The first time they meet their children, they are both exhausted and exhilarated and overwhelmed, because they have not one child, but two. In the course of an hour, they have become parents, and she watches him hold his baby girl for the first time, as she clutches their son in her arms, not wanting to ever let go. That look he once reserved for her has now been turned on their daughter, and she marvels that this is their galaxy. They are caught in each other's gravity, and what more could she ask for? Because this is her husband and her children, and she thinks back to a cramped elevator and Tim joking about naming their firstborn son Han, and now she is holding that very same firstborn son. Tim tells her he loves her, and he looks at his daughter like an archaeologist, with the most precious find of his career in his arms.
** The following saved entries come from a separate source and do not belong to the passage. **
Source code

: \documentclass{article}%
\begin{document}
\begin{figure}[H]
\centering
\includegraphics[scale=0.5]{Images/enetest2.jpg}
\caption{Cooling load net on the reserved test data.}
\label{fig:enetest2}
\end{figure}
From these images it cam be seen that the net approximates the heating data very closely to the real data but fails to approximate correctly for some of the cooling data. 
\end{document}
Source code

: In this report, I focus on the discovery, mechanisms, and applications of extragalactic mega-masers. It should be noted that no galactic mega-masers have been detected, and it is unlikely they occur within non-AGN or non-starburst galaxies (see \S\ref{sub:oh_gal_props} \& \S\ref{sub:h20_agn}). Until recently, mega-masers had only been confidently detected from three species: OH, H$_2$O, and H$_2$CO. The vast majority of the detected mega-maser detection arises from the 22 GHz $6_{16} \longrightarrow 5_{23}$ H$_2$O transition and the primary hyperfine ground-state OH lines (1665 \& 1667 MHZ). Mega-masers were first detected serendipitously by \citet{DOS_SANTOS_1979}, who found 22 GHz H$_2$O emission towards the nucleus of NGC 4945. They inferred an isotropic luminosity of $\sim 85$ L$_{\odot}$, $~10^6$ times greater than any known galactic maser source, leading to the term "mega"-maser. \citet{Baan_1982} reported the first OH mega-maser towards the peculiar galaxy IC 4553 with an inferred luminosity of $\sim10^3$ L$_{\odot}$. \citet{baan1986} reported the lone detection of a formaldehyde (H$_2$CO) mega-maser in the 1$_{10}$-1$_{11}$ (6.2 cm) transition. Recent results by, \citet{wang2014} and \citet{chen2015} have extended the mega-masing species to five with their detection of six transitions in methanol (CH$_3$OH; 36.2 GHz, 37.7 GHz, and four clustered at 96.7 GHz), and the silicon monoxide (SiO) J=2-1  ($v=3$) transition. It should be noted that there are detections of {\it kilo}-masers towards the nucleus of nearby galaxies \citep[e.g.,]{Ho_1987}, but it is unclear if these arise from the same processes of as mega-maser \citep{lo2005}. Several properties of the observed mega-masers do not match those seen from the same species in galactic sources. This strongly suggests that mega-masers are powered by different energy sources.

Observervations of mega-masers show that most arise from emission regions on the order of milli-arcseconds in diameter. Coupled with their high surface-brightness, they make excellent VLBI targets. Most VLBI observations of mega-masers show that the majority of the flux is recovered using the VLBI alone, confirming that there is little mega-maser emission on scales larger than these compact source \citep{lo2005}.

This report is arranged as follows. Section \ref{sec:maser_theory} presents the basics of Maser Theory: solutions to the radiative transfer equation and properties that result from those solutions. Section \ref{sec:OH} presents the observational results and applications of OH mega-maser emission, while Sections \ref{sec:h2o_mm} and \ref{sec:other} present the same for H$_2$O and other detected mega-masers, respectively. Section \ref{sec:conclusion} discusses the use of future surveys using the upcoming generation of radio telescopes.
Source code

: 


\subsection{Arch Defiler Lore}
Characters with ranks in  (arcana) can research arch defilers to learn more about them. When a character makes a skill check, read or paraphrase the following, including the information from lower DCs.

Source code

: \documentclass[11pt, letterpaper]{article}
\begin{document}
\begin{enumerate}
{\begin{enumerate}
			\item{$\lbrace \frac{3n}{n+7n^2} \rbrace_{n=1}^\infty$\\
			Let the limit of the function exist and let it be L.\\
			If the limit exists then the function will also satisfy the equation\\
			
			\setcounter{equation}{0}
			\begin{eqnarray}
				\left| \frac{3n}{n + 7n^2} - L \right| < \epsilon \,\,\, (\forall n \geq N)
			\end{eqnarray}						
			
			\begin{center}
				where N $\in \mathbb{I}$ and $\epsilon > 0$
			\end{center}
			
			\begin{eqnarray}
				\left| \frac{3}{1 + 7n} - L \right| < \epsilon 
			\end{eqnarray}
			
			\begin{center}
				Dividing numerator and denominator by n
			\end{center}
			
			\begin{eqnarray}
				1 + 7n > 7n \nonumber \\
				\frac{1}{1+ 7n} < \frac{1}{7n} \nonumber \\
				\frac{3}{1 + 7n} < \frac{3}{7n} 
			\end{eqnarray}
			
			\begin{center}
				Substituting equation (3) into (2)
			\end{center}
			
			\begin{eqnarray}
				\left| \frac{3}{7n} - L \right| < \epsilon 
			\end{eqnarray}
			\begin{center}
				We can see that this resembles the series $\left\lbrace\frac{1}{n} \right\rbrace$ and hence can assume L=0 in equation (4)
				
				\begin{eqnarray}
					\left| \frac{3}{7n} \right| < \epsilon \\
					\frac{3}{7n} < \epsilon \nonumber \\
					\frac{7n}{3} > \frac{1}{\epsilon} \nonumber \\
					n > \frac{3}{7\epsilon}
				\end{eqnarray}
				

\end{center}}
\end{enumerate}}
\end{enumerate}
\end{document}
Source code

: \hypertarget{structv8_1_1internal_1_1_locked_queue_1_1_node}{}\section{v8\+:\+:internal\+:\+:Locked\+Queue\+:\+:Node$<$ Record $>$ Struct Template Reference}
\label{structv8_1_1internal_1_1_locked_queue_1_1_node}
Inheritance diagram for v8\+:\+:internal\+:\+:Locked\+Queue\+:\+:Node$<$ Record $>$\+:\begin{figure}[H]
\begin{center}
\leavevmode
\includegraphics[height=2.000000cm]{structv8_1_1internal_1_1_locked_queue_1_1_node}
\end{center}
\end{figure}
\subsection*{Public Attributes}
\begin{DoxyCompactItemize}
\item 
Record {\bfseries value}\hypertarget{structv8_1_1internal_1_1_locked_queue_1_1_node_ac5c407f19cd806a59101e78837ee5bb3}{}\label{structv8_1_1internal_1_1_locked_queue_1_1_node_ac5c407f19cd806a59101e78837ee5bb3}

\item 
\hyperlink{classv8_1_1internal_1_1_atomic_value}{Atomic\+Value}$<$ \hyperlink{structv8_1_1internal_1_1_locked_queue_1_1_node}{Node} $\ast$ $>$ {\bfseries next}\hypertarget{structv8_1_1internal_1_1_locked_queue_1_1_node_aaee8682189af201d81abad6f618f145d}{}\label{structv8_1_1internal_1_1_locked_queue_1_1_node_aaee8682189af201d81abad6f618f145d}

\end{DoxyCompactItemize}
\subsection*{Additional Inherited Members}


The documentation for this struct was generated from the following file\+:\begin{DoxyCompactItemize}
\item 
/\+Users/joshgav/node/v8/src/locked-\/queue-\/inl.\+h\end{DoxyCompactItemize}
In hindsight, she thinks of that first flicker of something she felt when they met. She understands that they were written in the stars. And she knows, sure as anything, that she will wake up every day, with him beside her, and think to herself "it's you" every day. He is hers, and she is his, and they have two wonderful children. From the first moment, he's always been the Han to her Leia. Her Timothy. His Delilah. From that very first moment they shared.